**WORK TO BE COMPLETED**
Using the listing below, return every line that includes "more".
____
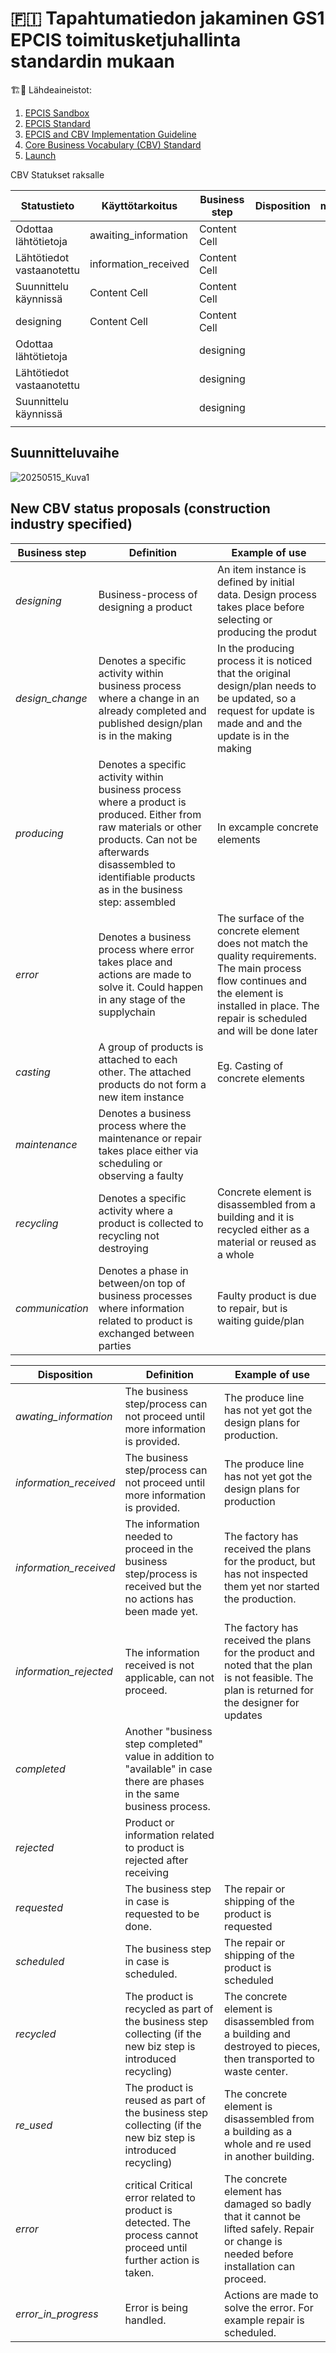 # 🇫🇮 Tapahtumatiedon jakaminen GS1 EPCIS toimitusketjuhallinta standardin mukaan 
:building_construction::articulated_lorry:
Lähdeaineistot:
1. [EPCIS Sandbox](https://epcis-sandbox.gs1.org/)
2. [EPCIS Standard](https://ref.gs1.org/standards/epcis/)
3. [EPCIS and CBV Implementation Guideline](https://www.gs1.org/docs/epc/EPCIS_Guideline.pdf)
4. [Core Business Vocabulary (CBV) Standard](https://ref.gs1.org/standards/cbv/)
5. [Launch](https://www.gs1.org/docs/epcis/epcis_2-0_launch.pdf)


CBV Statukset raksalle

| Statustieto                 |Käyttötarkoitus        | Business step  | Disposition | moi            |
| --------------------------- | ----------------------| ----------     | ----------  | ----------     |
| Odottaa lähtötietoja        | awaiting_information  | Content Cell   |             |                |
| Lähtötiedot vastaanotettu   | information_received  | Content Cell   |             |                |
| Suunnittelu käynnissä       | Content Cell          | Content Cell   |             |                |
| designing                   | Content Cell          | Content Cell   |             |                |
| Odottaa lähtötietoja        |                       | designing      |             |                |
| Lähtötiedot vastaanotettu   |                       | designing      |             |                |
| Suunnittelu käynnissä       |                       | designing      |             |                |
|                             |                       |                |             |                |









## Suunnitteluvaihe

![20250515_Kuva1](https://github.com/user-attachments/assets/b700cd01-b8bd-4143-9abc-ecefd0af2573)



## New CBV status proposals (construction industry specified)

| Business step | Definition                                                                                                                                                                                                                   |Example of use                                                                                                                                                                                     |
|---------------|------------------------------------------------------------------------------------------------------------------------------------------------------------------------------------------------------------------------------|---------------------------------------------------------------------------------------------------------------------------------------------------------------------------------------------------|
|*designing*    |Business-process of designing a product |An item instance is defined by initial data. Design process takes place before selecting or producing the produt                                                                     |An item instance is defined by initial data. Design process takes place before selecting or producing the produt                                                                                   |
|*design_change*|Denotes a specific activity within business process where a change in an already completed and published design/plan is in the making                                                                                         |In the producing process it is noticed that the original design/plan needs to be updated, so a request for update is made and and the update is in the making                                      |
|*producing*    |Denotes a specific activity within business process where a product is produced. Either from raw materials or other products. Can not be afterwards disassembled to identifiable products as in the business step: assembled  |In excample concrete elements                                                                                                                                                                      |
|*error*        |Denotes a business process where error takes place and actions are made to solve it. Could happen in any stage of the supplychain                                                                                             |The surface of the concrete element does not match the quality requirements. The main process flow continues and the element is installed in place. The repair is scheduled and will be done later |
|*casting*      |A group of products is attached to each other. The attached products do not form a new item instance                                                                                                                          |Eg. Casting of concrete elements                                                                                                                                                                   |
|*maintenance*  |Denotes a business process where the maintenance or repair takes place either via scheduling or observing a faulty                                                                                                            |                                                                                                                                                                                                   |
|*recycling*    |Denotes a specific activity where a product is collected to recycling not destroying                                                                                                                                          |Concrete element is disassembled from a building and it is recycled either as a material or reused as a whole                                                                                      |
|*communication*|Denotes a phase in between/on top of business processes where information related to product is exchanged between parties                                                                                                     |Faulty product is due to repair, but is waiting guide/plan                                                                                                                                         |


| Disposition          | Definition                                                                                                                                                                                                            |Example of use                                                                                                                                                                                     |
|----------------------|-----------------------------------------------------------------------------------------------------------------------------------------------------------------------------------------------------------------------|---------------------------------------------------------------------------------------------------------------------------------------------------------------------------------------------------|
|*awating_information* |The business step/process can not proceed until more information is provided.                                                                                                                                          |The produce line has not yet got the design plans for production.                                                                                                                                  |
|*information_received*|The business step/process can not proceed until more information is provided.                                                                                                                                          |The produce line has not yet got the design plans for production|                                                                                                                                  |
|*information_received*|	The information needed to proceed in the business step/process is received but the no actions has been made yet. 	                                                                                                   |The factory has received the plans for the product, but has not inspected them yet nor started the production.                                                                                     |
|*information_rejected*|The information received is not applicable, can not proceed.	                                                                                                                                                         |The factory has received the plans for the product and noted that the plan is not feasible. The plan is returned for the designer for updates                                                      |  
|*completed*           |Another "business step completed" value in addition to "available" in case there are phases in the same business process.                                                                                              |                                                                                                                                                                                                   |	
|*rejected*	           |Product or information related to product is rejected after receiving	                                                                                                                                                 |                                                                                                                                                                                                   |
|*requested*           |	The business step in case is requested to be done. 	                                                                                                                                                                 |The repair or shipping of the product is requested                                                                                                                                                 |
|*scheduled*           |	The business step in case is scheduled. 	                                                                                                                                                                           |The repair or shipping of the product is scheduled                                                                                                                                                 |
|*recycled*            |	The product is recycled as part of the business step collecting (if the new biz step is introduced recycling)	                                                                                                       |The concrete element is disassembled from a building and destroyed to pieces, then transported to waste center.                                                                                    |
|*re_used*             |	The product is reused as part of the business step collecting (if the new biz step is introduced recycling)	                                                                                                         |The concrete element is disassembled from a building as a whole and re used in another building.                                                                                                   |
|*error*               | critical	Critical error related to product is detected. The process cannot proceed until further action is taken.	                                                                                                   | The concrete element has damaged so badly that it cannot be lifted safely. Repair or change is needed before installation can proceed.                                                            |
|*error_in_progress*   |	Error is being handled.                                                                                                                                                                                              |	Actions are made to solve the error. For example repair is scheduled.                                                                                                                            |
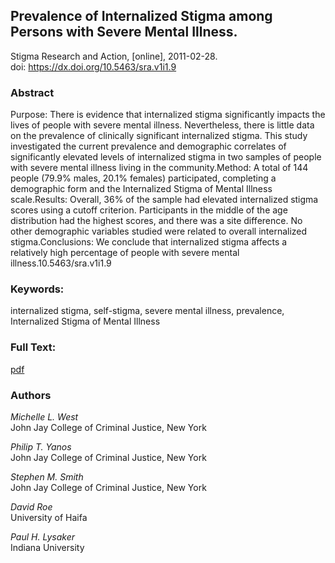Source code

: ## Prevalence of Internalized Stigma among Persons with Severe Mental Illness. ##  
Stigma Research and Action, [online], 2011-02-28.  
 doi: https://dx.doi.org/10.5463/sra.v1i1.9

### Abstract ###
Purpose: There is evidence that internalized stigma significantly impacts the lives of people with severe mental illness. Nevertheless, there is little data on the prevalence of clinically significant internalized stigma. This study investigated the current prevalence and demographic correlates of significantly elevated levels of internalized stigma in two samples of people with severe mental illness living in the community.Method: A total of 144 people (79.9% males, 20.1% females) participated, completing a demographic form and the Internalized Stigma of Mental Illness scale.Results: Overall, 36% of the sample had elevated internalized stigma scores using a cutoff criterion. Participants in the middle of the age distribution had the highest scores, and there was a site difference. No other demographic variables studied were related to overall internalized stigma.Conclusions: We conclude that internalized stigma affects a relatively high percentage of people with severe mental illness.10.5463/sra.v1i1.9

### Keywords: ###
internalized stigma, self-stigma, severe mental illness, prevalence, Internalized Stigma of Mental Illness

### Full Text: ###
[pdf](https://osf.io/2nygk)

### Authors ####
*Michelle L. West*  
John Jay College of Criminal Justice, New York

*Philip T. Yanos*  
John Jay College of Criminal Justice, New York

*Stephen M. Smith*  
John Jay College of Criminal Justice, New York

*David Roe*  
University of Haifa

*Paul H. Lysaker*  
Indiana University
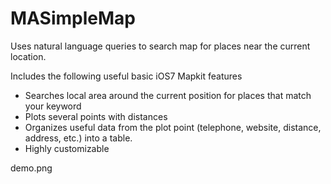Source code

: MASimpleMap
===========

Uses natural language queries to search map for places near the current location. 

Includes the following useful basic iOS7 Mapkit features 
 
- Searches local area around the current position for places that match your keyword
- Plots several points with distances
- Organizes useful data from the plot point (telephone, website, distance, address, etc.) into a table. 
- Highly customizable

demo.png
____
**REPLY**
|*awating_information* |The business step/process can not proceed until more information is provided.                                                                                                                                          |The produce line has not yet got the design plans for production.                                                                                                                                  |
|*information_received*|The business step/process can not proceed until more information is provided.                                                                                                                                          |The produce line has not yet got the design plans for production|                                                                                                                                  |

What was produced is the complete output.